Голоса
Другие же родились с травмой.
Они уже выдержали свой тест в жизни.
Они — аристократы».
Диана Арбус
ГОЛОСА
Однажды я поняла, что больна. Не физически, а как-то по-другому.
Было нечем дышать, внутри стояло болото, хотелось найти повод разрушить то малое, что мне досталось.
Казалось, что я барахтаюсь как лягушка в кувшине, но молоко не становится маслом.
Подо мной не было ничего твердого. Я все время тонула.
Я спрашивала психолога, ходила на разные форумы, но это были всплески, слабые, как прилив ветра. Я стала искать причину неспособности выплыть изнутри – у меня были миллионы причин не желать плавать вообще, но источник находился вне меня, и даже не надо мной, а где-то глубоко под моими ногами.
Моя душа была больна.
Тогда я решила проделать ход вниз, чтобы найти лекарство.

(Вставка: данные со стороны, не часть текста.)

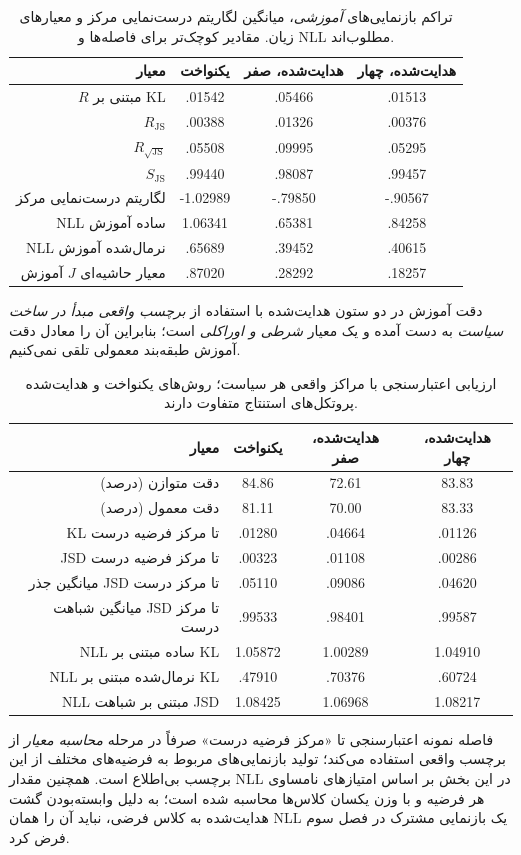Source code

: \begin{table}[htbp]
\centering\small
\caption{تراکم بازنمایی‌های \emph{آموزشی}، میانگین لگاریتم درست‌نمایی مرکز و معیارهای زیان. مقادیر کوچک‌تر برای فاصله‌ها و NLL مطلوب‌اند.}
\label{tab:ch4-center-observation-within}
\begin{tabular}{rccc}\hline
معیار & یکنواخت & هدایت‌شده، صفر & هدایت‌شده، چهار\\\hline
$R$ مبتنی بر KL & .01542 & .05466 & .01513\\
$R_{\mathrm{JS}}$ & .00388 & .01326 & .00376\\
$R_{\sqrt{\mathrm{JS}}}$ & .05508 & .09995 & .05295\\
$S_{\mathrm{JS}}$ & .99440 & .98087 & .99457\\
لگاریتم درست‌نمایی مرکز & -1.02989 & -.79850 & -.90567\\
NLL ساده آموزش & 1.06341 & .65381 & .84258\\
NLL نرمال‌شده آموزش & .65689 & .39452 & .40615\\
معیار حاشیه‌ای $J$ آموزش & .87020 & .28292 & .18257\\\hline
\end{tabular}
\end{table}
دقت آموزش در دو ستون هدایت‌شده با استفاده از \emph{برچسب واقعی مبدأ در ساخت سیاست} به دست آمده و یک معیار \emph{شرطی و اوراکلی} است؛ بنابراین آن را معادل دقت آموزش طبقه‌بند معمولی تلقی نمی‌کنیم.

\begin{table}[htbp]
\centering\small
\caption{ارزیابی اعتبارسنجی با مراکز واقعی هر سیاست؛ روش‌های یکنواخت و هدایت‌شده پروتکل‌های استنتاج متفاوت دارند.}
\label{tab:ch4-center-observation-validation}
\begin{tabular}{rccc}\hline
معیار & یکنواخت & هدایت‌شده، صفر & هدایت‌شده، چهار\\\hline
دقت متوازن (درصد) & 84.86 & 72.61 & 83.83\\
دقت معمول (درصد) & 81.11 & 70.00 & 83.33\\
KL تا مرکز فرضیه درست & .01280 & .04664 & .01126\\
JSD تا مرکز فرضیه درست & .00323 & .01108 & .00286\\
میانگین جذر JSD تا مرکز درست & .05110 & .09086 & .04620\\
میانگین شباهت JSD تا مرکز درست & .99533 & .98401 & .99587\\
NLL ساده مبتنی بر KL & 1.05872 & 1.00289 & 1.04910\\
NLL نرمال‌شده مبتنی بر KL & .47910 & .70376 & .60724\\
NLL مبتنی بر شباهت JSD & 1.08425 & 1.06968 & 1.08217\\\hline
\end{tabular}
\end{table}
فاصله نمونه اعتبارسنجی تا «مرکز فرضیه درست» صرفاً در مرحله \emph{محاسبه معیار} از برچسب واقعی استفاده می‌کند؛ تولید بازنمایی‌های مربوط به فرضیه‌های مختلف از این برچسب بی‌اطلاع است. همچنین مقدار NLL در این بخش بر اساس امتیازهای نامساوی هر فرضیه و با وزن یکسان کلاس‌ها محاسبه شده است؛ به دلیل وابسته‌بودن گشت هدایت‌شده به کلاس فرضی، نباید آن را همان NLL یک بازنمایی مشترک در فصل سوم فرض کرد.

Наступает возраст и человек приходит к пониманию, что он – часть организма. Этому учат все, но мы косвенно этого не принимаем, ведь впустить в себя истину, что ты молекула не только людей, земли, камней, моря, животных, растений, но также мертвых - их мыслей, воспоминаний, времени и какой-то всеобщей взаимосвязанной плазмы, просто страшно. Но происходит слияние и этот страх проходит. На его месте рождается новое чувство ответственности за прошлое и будущее, не только свое, но и других.
Когда сказала, что буду делать проект о Черкессии, все решили, что я сошла с ума. Как когда отправилась в Афганистан.
Я ни на секунду об этом не пожалела.
«Твоя честь - это твое лицо. Нет ничего дороже НАПЭ. Потерять ее - значит отступить от Тха и Хабзэ».
У меня были семья, дело, но что-то неподвластное разъедало и становилась все больше.
Мне казалось, что верю в Бога. Я ходила на исповедь, писала грехи, но ничего не менялось.
Кто-то сверху смотрел равнодушными холодными глазами и я понимала, что все не то.
Попытки сделать реальности макияж не могли увенчаться успехом.
Меня преследовало желание уйти из жизни. Я не видела в ней смысла.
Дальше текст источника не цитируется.